#### WORK REQUIRED:
Would you please state how many lines in the entries contain the word "Summary"? Only the number should be given.

Source data
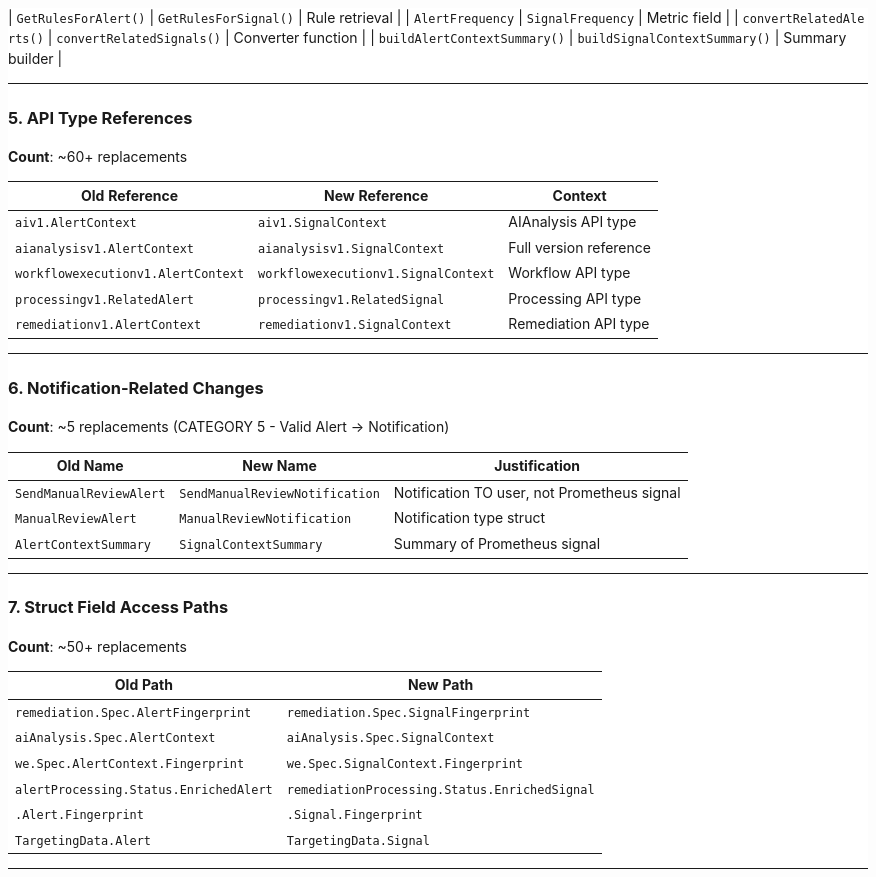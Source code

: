 | `GetRulesForAlert()` | `GetRulesForSignal()` | Rule retrieval |
| `AlertFrequency` | `SignalFrequency` | Metric field |
| `convertRelatedAlerts()` | `convertRelatedSignals()` | Converter function |
| `buildAlertContextSummary()` | `buildSignalContextSummary()` | Summary builder |

---

### 5. API Type References
**Count**: ~60+ replacements

| Old Reference | New Reference | Context |
|---------------|---------------|---------|
| `aiv1.AlertContext` | `aiv1.SignalContext` | AIAnalysis API type |
| `aianalysisv1.AlertContext` | `aianalysisv1.SignalContext` | Full version reference |
| `workflowexecutionv1.AlertContext` | `workflowexecutionv1.SignalContext` | Workflow API type |
| `processingv1.RelatedAlert` | `processingv1.RelatedSignal` | Processing API type |
| `remediationv1.AlertContext` | `remediationv1.SignalContext` | Remediation API type |

---

### 6. Notification-Related Changes
**Count**: ~5 replacements (CATEGORY 5 - Valid Alert → Notification)

| Old Name | New Name | Justification |
|----------|----------|---------------|
| `SendManualReviewAlert` | `SendManualReviewNotification` | Notification TO user, not Prometheus signal |
| `ManualReviewAlert` | `ManualReviewNotification` | Notification type struct |
| `AlertContextSummary` | `SignalContextSummary` | Summary of Prometheus signal |

---

### 7. Struct Field Access Paths
**Count**: ~50+ replacements

| Old Path | New Path |
|----------|----------|
| `remediation.Spec.AlertFingerprint` | `remediation.Spec.SignalFingerprint` |
| `aiAnalysis.Spec.AlertContext` | `aiAnalysis.Spec.SignalContext` |
| `we.Spec.AlertContext.Fingerprint` | `we.Spec.SignalContext.Fingerprint` |
| `alertProcessing.Status.EnrichedAlert` | `remediationProcessing.Status.EnrichedSignal` |
| `.Alert.Fingerprint` | `.Signal.Fingerprint` |
| `TargetingData.Alert` | `TargetingData.Signal` |

---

#### YOUR RESPONSE:
2